Money is money. People use the terms pre-seed, seed, and first round to describe different type of financings. There is supposed to be some correlation between the stage of the company and the type of financing. It doesn't always work like that.
Many times, I have seen people use these terms to describe the size of the round. So pre-seed round would generally be up to $300,000-$500,000, seed round would be between $300,000-$1,000,000, and round A would be above $1,000,000.
The size usually also determines the type of equity/securities being issued. So if it is a pre-seed round or seed round, you should expect to issue a convertible promissory note, which is a debt convertable to shares in the next round of financing. If it is not a convertible note, it would likely be common stock. As the amount of the investment increases you may see a right to appoint a director and limited veto rights, but not necessarily.
If it is a round A, you should expect to see all the usual suspects such as preferred stock, anti-dilution protection, veto rights, etc.
The problem is that there are a lot of variations out there. You could see small investors who would ask to get preferred stock on a $150,000 investment. You may see professional VCs, who would invest $500,000 without asking for any veto right, except for an oversize preemptive right, just to be there if the startup becomes successful. You may see a serial entrepreneur who is able to raise $5,000,000 with just a powerpoint presentation. Try to stick to the usual structures. If you raise $200,000, you need to keep it simple. Keep your creativity for the technology, not the legal structures that are more expensive than the round, and will take an hour to explain in the next round.
There are also no rules for valuations. The only rule I see is that if this is not your first company and you had a great exit before, you will get better valuation on your idea. A great idea is wonderful, but sophisticated investors know that startups evolve all the time and the initial idea is rarely the end product. The ability to adjust and adapt is more important than the idea itself and is based, among other things, on experience You always get more value if this is not your first time. It is a waste of time to fight it.

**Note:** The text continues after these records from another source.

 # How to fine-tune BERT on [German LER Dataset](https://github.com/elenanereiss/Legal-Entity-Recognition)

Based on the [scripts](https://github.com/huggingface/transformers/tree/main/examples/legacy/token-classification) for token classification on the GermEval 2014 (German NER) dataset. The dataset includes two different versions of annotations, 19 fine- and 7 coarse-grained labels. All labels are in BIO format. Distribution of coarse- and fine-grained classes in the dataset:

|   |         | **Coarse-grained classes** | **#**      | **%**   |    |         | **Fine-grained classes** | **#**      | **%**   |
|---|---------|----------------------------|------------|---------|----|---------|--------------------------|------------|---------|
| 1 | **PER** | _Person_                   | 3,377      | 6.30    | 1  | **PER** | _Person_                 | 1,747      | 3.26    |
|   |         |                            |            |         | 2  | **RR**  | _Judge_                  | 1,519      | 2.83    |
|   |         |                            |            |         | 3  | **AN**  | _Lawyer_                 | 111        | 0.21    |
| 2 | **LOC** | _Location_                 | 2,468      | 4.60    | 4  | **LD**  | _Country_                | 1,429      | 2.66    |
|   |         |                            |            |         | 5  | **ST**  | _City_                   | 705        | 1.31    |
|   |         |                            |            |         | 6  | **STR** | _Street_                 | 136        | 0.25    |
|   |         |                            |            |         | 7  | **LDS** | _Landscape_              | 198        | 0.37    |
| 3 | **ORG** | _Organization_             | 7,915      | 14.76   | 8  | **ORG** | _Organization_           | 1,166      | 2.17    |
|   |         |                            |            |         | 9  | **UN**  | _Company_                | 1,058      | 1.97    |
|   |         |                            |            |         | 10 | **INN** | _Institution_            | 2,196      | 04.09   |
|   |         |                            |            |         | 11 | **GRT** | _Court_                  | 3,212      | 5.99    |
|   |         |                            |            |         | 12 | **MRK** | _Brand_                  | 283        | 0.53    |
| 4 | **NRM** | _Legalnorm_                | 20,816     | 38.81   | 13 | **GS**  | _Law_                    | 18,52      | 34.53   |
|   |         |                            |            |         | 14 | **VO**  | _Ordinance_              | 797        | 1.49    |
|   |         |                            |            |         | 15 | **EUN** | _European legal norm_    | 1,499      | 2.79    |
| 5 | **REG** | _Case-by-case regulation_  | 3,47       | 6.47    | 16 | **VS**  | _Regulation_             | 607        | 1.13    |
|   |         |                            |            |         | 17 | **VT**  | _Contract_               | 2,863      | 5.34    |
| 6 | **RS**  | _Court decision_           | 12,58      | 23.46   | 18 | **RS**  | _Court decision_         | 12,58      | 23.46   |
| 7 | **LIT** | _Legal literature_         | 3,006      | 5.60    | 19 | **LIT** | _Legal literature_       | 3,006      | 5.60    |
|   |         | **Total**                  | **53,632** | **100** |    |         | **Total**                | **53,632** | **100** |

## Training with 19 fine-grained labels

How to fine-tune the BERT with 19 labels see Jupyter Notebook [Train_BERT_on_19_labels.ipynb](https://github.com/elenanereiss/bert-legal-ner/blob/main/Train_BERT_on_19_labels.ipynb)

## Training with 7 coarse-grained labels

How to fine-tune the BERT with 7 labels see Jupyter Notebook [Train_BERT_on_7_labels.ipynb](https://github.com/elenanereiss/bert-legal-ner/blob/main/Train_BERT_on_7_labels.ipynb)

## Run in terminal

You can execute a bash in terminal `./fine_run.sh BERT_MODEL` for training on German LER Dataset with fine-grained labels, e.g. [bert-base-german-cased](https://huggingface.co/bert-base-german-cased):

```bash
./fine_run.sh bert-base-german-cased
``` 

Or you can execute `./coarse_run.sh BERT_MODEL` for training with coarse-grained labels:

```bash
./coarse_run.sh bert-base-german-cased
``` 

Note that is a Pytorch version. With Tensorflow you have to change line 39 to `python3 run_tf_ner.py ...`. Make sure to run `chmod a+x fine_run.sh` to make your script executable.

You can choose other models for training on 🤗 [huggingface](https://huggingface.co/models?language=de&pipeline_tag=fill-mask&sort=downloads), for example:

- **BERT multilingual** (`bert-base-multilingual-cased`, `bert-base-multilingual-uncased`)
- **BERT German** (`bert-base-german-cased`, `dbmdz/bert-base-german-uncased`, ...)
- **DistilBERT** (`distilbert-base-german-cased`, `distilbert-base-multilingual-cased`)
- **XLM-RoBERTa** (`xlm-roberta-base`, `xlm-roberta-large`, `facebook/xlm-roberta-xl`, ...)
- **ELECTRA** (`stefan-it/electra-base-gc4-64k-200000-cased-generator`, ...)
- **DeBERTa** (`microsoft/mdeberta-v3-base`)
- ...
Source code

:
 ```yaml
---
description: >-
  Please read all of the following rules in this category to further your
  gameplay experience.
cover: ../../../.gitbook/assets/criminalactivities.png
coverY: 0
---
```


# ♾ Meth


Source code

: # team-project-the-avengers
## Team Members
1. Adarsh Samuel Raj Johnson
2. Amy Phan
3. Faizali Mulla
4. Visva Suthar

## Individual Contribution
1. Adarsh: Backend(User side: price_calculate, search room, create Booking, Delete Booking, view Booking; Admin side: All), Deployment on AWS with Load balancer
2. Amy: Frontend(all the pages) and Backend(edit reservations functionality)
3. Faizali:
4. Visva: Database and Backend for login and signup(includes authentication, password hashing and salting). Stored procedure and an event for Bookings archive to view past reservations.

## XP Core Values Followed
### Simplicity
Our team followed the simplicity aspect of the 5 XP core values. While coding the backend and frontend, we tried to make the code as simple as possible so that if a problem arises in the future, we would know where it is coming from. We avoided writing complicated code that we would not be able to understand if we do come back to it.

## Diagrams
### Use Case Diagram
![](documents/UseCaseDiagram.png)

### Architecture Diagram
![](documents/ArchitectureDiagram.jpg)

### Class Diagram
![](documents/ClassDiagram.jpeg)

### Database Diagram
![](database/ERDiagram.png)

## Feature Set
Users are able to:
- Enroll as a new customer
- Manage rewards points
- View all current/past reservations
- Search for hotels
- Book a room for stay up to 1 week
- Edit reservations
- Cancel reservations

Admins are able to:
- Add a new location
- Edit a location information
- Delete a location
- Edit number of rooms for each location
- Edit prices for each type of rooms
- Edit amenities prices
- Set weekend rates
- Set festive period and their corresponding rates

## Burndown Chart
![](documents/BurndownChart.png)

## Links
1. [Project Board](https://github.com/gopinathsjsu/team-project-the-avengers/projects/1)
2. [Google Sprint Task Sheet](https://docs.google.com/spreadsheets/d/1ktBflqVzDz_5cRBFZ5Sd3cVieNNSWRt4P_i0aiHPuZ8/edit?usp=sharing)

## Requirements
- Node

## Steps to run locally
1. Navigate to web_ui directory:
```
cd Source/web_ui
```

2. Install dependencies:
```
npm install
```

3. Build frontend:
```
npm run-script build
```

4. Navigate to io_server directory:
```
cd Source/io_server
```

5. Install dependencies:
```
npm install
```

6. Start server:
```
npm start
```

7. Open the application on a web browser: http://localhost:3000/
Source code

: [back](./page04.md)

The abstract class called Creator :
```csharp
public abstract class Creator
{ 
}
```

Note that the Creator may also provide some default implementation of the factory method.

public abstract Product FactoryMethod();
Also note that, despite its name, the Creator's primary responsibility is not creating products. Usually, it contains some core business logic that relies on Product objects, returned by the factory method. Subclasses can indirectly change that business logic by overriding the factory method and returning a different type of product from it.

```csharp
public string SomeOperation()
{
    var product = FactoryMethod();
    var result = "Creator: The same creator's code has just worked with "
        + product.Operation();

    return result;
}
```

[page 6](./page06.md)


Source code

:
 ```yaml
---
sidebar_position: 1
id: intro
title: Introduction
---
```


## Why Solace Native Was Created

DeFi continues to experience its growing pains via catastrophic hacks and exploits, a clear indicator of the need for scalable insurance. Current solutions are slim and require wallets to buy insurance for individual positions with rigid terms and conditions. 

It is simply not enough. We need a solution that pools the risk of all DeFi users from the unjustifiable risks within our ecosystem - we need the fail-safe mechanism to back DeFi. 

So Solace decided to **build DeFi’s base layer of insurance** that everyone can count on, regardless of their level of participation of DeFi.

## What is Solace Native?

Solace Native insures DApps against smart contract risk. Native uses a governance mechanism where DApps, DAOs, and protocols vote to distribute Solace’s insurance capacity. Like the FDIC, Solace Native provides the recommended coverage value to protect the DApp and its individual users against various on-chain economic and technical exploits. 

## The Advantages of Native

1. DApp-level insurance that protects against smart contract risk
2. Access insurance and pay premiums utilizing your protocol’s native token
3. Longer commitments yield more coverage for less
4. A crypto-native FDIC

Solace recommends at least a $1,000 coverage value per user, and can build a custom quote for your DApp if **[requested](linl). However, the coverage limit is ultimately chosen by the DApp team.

Finally, who should you raise it from? Most people (if not all) who tell me that they don't want to raise from a VC cannot raise from a VC. If you can raise from a first tier VC go for it. I know all the stories. If you cannot raise from a VC go to raise money from angels. Your family should always be the last resort. Obviously, if you can get a super angel involved from day one, that's great, but a real-estate mogul who is now interested in social networking because his daughter told him that google+ is great, should not be your first choice, even if the valuation he is offering is higher than that of a VC.